# WHAT YOU HAVE TO DO:
What is needed is an exact copy of every record below.

# INFORMATION GIVEN:
------------------------------
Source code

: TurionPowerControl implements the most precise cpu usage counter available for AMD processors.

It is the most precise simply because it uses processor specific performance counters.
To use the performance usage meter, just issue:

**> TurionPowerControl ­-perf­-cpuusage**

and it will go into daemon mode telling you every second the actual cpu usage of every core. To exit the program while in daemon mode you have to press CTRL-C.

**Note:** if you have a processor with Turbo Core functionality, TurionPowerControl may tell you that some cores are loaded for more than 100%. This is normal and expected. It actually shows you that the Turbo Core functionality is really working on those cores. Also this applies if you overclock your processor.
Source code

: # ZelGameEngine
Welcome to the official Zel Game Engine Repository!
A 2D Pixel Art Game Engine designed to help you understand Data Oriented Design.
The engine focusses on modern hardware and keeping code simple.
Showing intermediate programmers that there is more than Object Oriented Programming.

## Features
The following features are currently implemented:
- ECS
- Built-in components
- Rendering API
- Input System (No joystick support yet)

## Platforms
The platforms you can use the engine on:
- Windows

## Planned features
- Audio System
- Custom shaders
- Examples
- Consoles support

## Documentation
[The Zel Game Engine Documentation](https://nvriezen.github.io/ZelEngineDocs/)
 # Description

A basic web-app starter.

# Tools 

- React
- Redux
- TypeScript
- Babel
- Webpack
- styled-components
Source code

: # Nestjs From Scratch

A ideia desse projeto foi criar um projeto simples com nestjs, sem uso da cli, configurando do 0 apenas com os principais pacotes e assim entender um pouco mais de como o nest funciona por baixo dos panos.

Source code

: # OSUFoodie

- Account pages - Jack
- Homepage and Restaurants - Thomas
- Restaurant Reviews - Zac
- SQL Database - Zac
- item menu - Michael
------------------------------
# ANSWER TO THE PROBLEM:
Source code

: TurionPowerControl implements the most precise cpu usage counter available for AMD processors.

It is the most precise simply because it uses processor specific performance counters.
To use the performance usage meter, just issue:

**> TurionPowerControl ­-perf­-cpuusage**

and it will go into daemon mode telling you every second the actual cpu usage of every core. To exit the program while in daemon mode you have to press CTRL-C.

**Note:** if you have a processor with Turbo Core functionality, TurionPowerControl may tell you that some cores are loaded for more than 100%. This is normal and expected. It actually shows you that the Turbo Core functionality is really working on those cores. Also this applies if you overclock your processor.
Source code

: # ZelGameEngine
Welcome to the official Zel Game Engine Repository!
A 2D Pixel Art Game Engine designed to help you understand Data Oriented Design.
The engine focusses on modern hardware and keeping code simple.
Showing intermediate programmers that there is more than Object Oriented Programming.

## Features
The following features are currently implemented:
- ECS
- Built-in components
- Rendering API
- Input System (No joystick support yet)

## Platforms
The platforms you can use the engine on:
- Windows

## Planned features
- Audio System
- Custom shaders
- Examples
- Consoles support

## Documentation
[The Zel Game Engine Documentation](https://nvriezen.github.io/ZelEngineDocs/)
 # Description

A basic web-app starter.

# Tools 

- React
- Redux
- TypeScript
- Babel
- Webpack
- styled-components
Source code

: # Nestjs From Scratch

A ideia desse projeto foi criar um projeto simples com nestjs, sem uso da cli, configurando do 0 apenas com os principais pacotes e assim entender um pouco mais de como o nest funciona por baixo dos panos.

Source code

: # OSUFoodie

- Account pages - Jack
- Homepage and Restaurants - Thomas
- Restaurant Reviews - Zac
- SQL Database - Zac
- item menu - Michael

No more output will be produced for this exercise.